İşlerinin tehlikesinin çok olduğuna işaret eden Terzi, şöyle konuştu:

"Ölüm tehlikesinin oldukça fazla olduğu bir iş diyebilirim. Ben şu an aşağıdayım. Tel üzerindeki arkadaşlarıma malzeme gönderiyorum. Bu malzemenin adı sipşir. Yani tellerin birbirine çarpmasını engelleyen üçgen biçiminde yalıtkan bir aparat. Kullanımdaki amacı ise rüzgar ile sallanan tellerin birbirine vurmasını engellemek. Şu anda bölgede bunun montajını yapıyoruz.
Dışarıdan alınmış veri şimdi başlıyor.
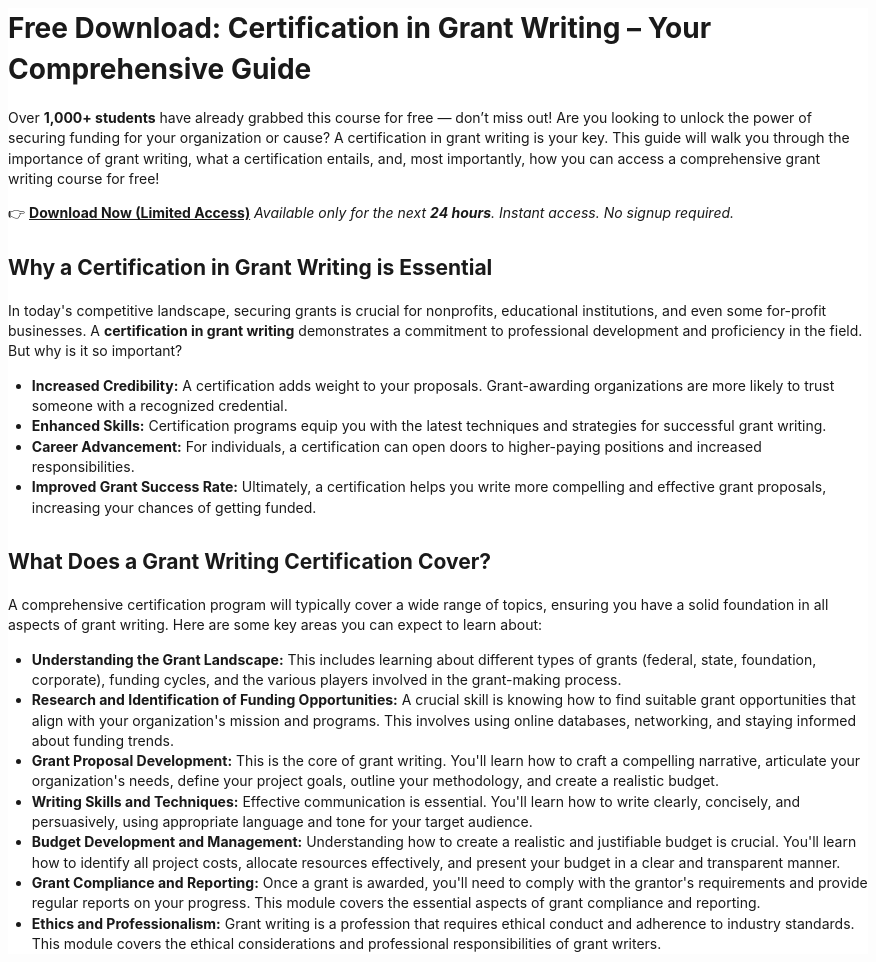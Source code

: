 # Free Download: Certification in Grant Writing – Your Comprehensive Guide

Over **1,000+ students** have already grabbed this course for free — don’t miss out!
Are you looking to unlock the power of securing funding for your organization or cause? A certification in grant writing is your key. This guide will walk you through the importance of grant writing, what a certification entails, and, most importantly, how you can access a comprehensive grant writing course for free!

👉 **[Download Now (Limited Access)](https://udemywork.com/certification-in-grant-writing)**
_Available only for the next **24 hours**._
_Instant access. No signup required._

## Why a Certification in Grant Writing is Essential

In today's competitive landscape, securing grants is crucial for nonprofits, educational institutions, and even some for-profit businesses. A **certification in grant writing** demonstrates a commitment to professional development and proficiency in the field. But why is it so important?

*   **Increased Credibility:** A certification adds weight to your proposals. Grant-awarding organizations are more likely to trust someone with a recognized credential.
*   **Enhanced Skills:** Certification programs equip you with the latest techniques and strategies for successful grant writing.
*   **Career Advancement:** For individuals, a certification can open doors to higher-paying positions and increased responsibilities.
*   **Improved Grant Success Rate:** Ultimately, a certification helps you write more compelling and effective grant proposals, increasing your chances of getting funded.

## What Does a Grant Writing Certification Cover?

A comprehensive certification program will typically cover a wide range of topics, ensuring you have a solid foundation in all aspects of grant writing. Here are some key areas you can expect to learn about:

*   **Understanding the Grant Landscape:** This includes learning about different types of grants (federal, state, foundation, corporate), funding cycles, and the various players involved in the grant-making process.
*   **Research and Identification of Funding Opportunities:** A crucial skill is knowing how to find suitable grant opportunities that align with your organization's mission and programs. This involves using online databases, networking, and staying informed about funding trends.
*   **Grant Proposal Development:** This is the core of grant writing. You'll learn how to craft a compelling narrative, articulate your organization's needs, define your project goals, outline your methodology, and create a realistic budget.
*   **Writing Skills and Techniques:** Effective communication is essential. You'll learn how to write clearly, concisely, and persuasively, using appropriate language and tone for your target audience.
*   **Budget Development and Management:** Understanding how to create a realistic and justifiable budget is crucial. You'll learn how to identify all project costs, allocate resources effectively, and present your budget in a clear and transparent manner.
*   **Grant Compliance and Reporting:** Once a grant is awarded, you'll need to comply with the grantor's requirements and provide regular reports on your progress. This module covers the essential aspects of grant compliance and reporting.
*   **Ethics and Professionalism:** Grant writing is a profession that requires ethical conduct and adherence to industry standards. This module covers the ethical considerations and professional responsibilities of grant writers.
Bizim memleketimizde Gölköy'ün yüzde 80'i bu işi yapıyor. Karadeniz bölgesinde fazla iş alanı yok. Bizler bu zorluklarla ekmek paramızı kazanmaya çalışıyoruz."

"Bizi görüp dua edenler oluyor"
Mesleğe 2006'da başladığını anlatan 30 yaşındaki Süleyman Üzüm de ekmek parası kazanmak için kolay olanı değil en zor olanı meslek olarak seçtiğini belirtti.

Bugüne kadar hiçbir tehlike yaşamadığını ama dünyanın en zor mesleklerinden birini yaptığının farkında olduğunu vurgulayan Üzüm, "Elbetteki bütün tehlikenin ve zorluğun farkındayım. Ama bu ekmek parasıdır. Karanlıkta kömür ocağında da olabilirsin, denizin dibinde ya da böyle çok yükseklerde de. İşimiz gerçekten zor. Bizi görüp dua edenleri yüksekten görüyoruz." ifadelerini kullandı.

"Zamanla buna alıştık"
İşçilerden Ahmet Çelik de (34) her gün 40 metre aralıklarla 150-200 adet montaj yaptıklarını belirterek, yüksekte çalışmaya alıştığını söyledi.
İnsanın her zorluğa bir şekilde alıştığını ifade eden Çelik, şunları dile getirdi:

"İşimiz tabii ki kolay değil. Ama zamanla buna alıştık. Telden aşağıya indiğimizde bile artık çok yüksekte olduğumuzu anlamıyoruz. Biz burada yüksek gerilim hatlarındaki tellerin birbirine rüzgar ya da çeşitli nedenlerle vurmaması için araya konulan aparatların montajını yapıyoruz. Bunlar 40 metre aralıklarla takılıyor. Ortalama 150-200 adet montaj yapıyoruz. Tabi telin üzerinde ilerlemek kolay olmuyor. Durumun zorluğunun farkındayız."